What to do
Could you restate all of the records exactly, leaving out the pictures?

══ Supplied data ══

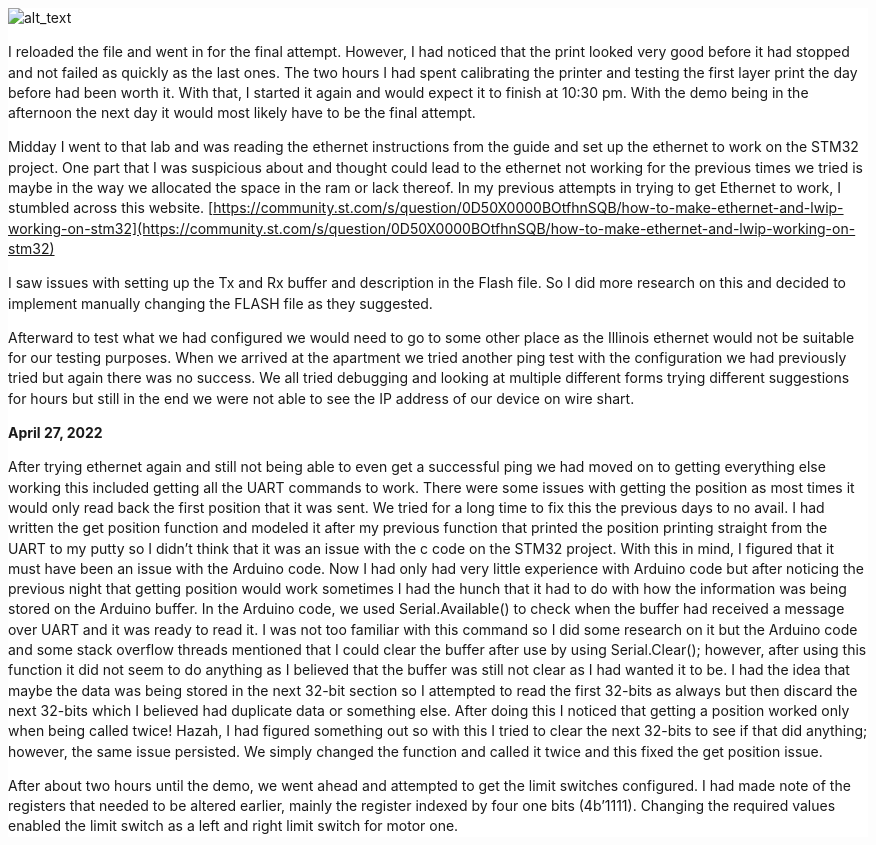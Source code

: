 
![alt_text](images/image15.png "image_tooltip")


I reloaded the file and went in for the final attempt. However, I had noticed that the print looked very good before it had stopped and not failed as quickly as the last ones. The two hours I had spent calibrating the printer and testing the first layer print the day before had been worth it. With that, I started it again and would expect it to finish at 10:30 pm. With the demo being in the afternoon the next day it would most likely have to be the final attempt.

Midday I went to that lab and was reading the ethernet instructions from the guide and set up the ethernet to work on the STM32 project. One part that I was suspicious about and thought could lead to the ethernet not working for the previous times we tried is maybe in the way we allocated the space in the ram or lack thereof. In my previous attempts in trying to get Ethernet to work, I stumbled across this website. [https://community.st.com/s/question/0D50X0000BOtfhnSQB/how-to-make-ethernet-and-lwip-working-on-stm32](https://community.st.com/s/question/0D50X0000BOtfhnSQB/how-to-make-ethernet-and-lwip-working-on-stm32)

I saw issues with setting up the Tx and Rx buffer and description in the Flash file. So I did more research on this and decided to implement manually changing the FLASH file as they suggested. 

Afterward to test what we had configured we would need to go to some other place as the Illinois ethernet would not be suitable for our testing purposes. When we arrived at the apartment we tried another ping test with the configuration we had previously tried but again there was no success. We all tried debugging and looking at multiple different forms trying different suggestions for hours but still in the end we were not able to see the IP address of our device on wire shart.  

**April 27, 2022**

After trying ethernet again and still not being able to even get a successful ping we had moved on to getting everything else working this included getting all the UART commands to work. There were some issues with getting the position as most times it would only read back the first position that it was sent. We tried for a long time to fix this the previous days to no avail. I had written the get position function and modeled it after my previous function that printed the position printing straight from the UART to my putty so I didn’t think that it was an issue with the c code on the STM32 project. With this in mind, I figured that it must have been an issue with the Arduino code. Now I had only had very little experience with Arduino code but after noticing the previous night that getting position would work sometimes I had the hunch that it had to do with how the information was being stored on the Arduino buffer. In the Arduino code, we used Serial.Available() to check when the buffer had received a message over UART and it was ready to read it. I was not too familiar with this command so I did some research on it but the Arduino code and some stack overflow threads mentioned that I could clear the buffer after use by using Serial.Clear(); however, after using this function it did not seem to do anything as I believed that the buffer was still not clear as I had wanted it to be. I had the idea that maybe the data was being stored in the next 32-bit section so I attempted to read the first 32-bits as always but then discard the next 32-bits which I believed had duplicate data or something else. After doing this I noticed that getting a position worked only when being called twice! Hazah, I had figured something out so with this I tried to clear the next 32-bits to see if that did anything; however, the same issue persisted. We simply changed the function and called it twice and this fixed the get position issue.

After about two hours until the demo, we went ahead and attempted to get the limit switches configured. I had made note of the registers that needed to be altered earlier, mainly the register indexed by four one bits (4b’1111). Changing the required values enabled the limit switch as a left and right limit switch for motor one.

═══

Your solution
Source code

: 
![alt_text](images/image15.png "image_tooltip")


I reloaded the file and went in for the final attempt. However, I had noticed that the print looked very good before it had stopped and not failed as quickly as the last ones. The two hours I had spent calibrating the printer and testing the first layer print the day before had been worth it. With that, I started it again and would expect it to finish at 10:30 pm. With the demo being in the afternoon the next day it would most likely have to be the final attempt.

Midday I went to that lab and was reading the ethernet instructions from the guide and set up the ethernet to work on the STM32 project. One part that I was suspicious about and thought could lead to the ethernet not working for the previous times we tried is maybe in the way we allocated the space in the ram or lack thereof. In my previous attempts in trying to get Ethernet to work, I stumbled across this website. [https://community.st.com/s/question/0D50X0000BOtfhnSQB/how-to-make-ethernet-and-lwip-working-on-stm32](https://community.st.com/s/question/0D50X0000BOtfhnSQB/how-to-make-ethernet-and-lwip-working-on-stm32)

I saw issues with setting up the Tx and Rx buffer and description in the Flash file. So I did more research on this and decided to implement manually changing the FLASH file as they suggested. 

Afterward to test what we had configured we would need to go to some other place as the Illinois ethernet would not be suitable for our testing purposes. When we arrived at the apartment we tried another ping test with the configuration we had previously tried but again there was no success. We all tried debugging and looking at multiple different forms trying different suggestions for hours but still in the end we were not able to see the IP address of our device on wire shart.  

**April 27, 2022**

After trying ethernet again and still not being able to even get a successful ping we had moved on to getting everything else working this included getting all the UART commands to work. There were some issues with getting the position as most times it would only read back the first position that it was sent. We tried for a long time to fix this the previous days to no avail. I had written the get position function and modeled it after my previous function that printed the position printing straight from the UART to my putty so I didn’t think that it was an issue with the c code on the STM32 project. With this in mind, I figured that it must have been an issue with the Arduino code. Now I had only had very little experience with Arduino code but after noticing the previous night that getting position would work sometimes I had the hunch that it had to do with how the information was being stored on the Arduino buffer. In the Arduino code, we used Serial.Available() to check when the buffer had received a message over UART and it was ready to read it. I was not too familiar with this command so I did some research on it but the Arduino code and some stack overflow threads mentioned that I could clear the buffer after use by using Serial.Clear(); however, after using this function it did not seem to do anything as I believed that the buffer was still not clear as I had wanted it to be. I had the idea that maybe the data was being stored in the next 32-bit section so I attempted to read the first 32-bits as always but then discard the next 32-bits which I believed had duplicate data or something else. After doing this I noticed that getting a position worked only when being called twice! Hazah, I had figured something out so with this I tried to clear the next 32-bits to see if that did anything; however, the same issue persisted. We simply changed the function and called it twice and this fixed the get position issue.

After about two hours until the demo, we went ahead and attempted to get the limit switches configured. I had made note of the registers that needed to be altered earlier, mainly the register indexed by four one bits (4b’1111). Changing the required values enabled the limit switch as a left and right limit switch for motor one.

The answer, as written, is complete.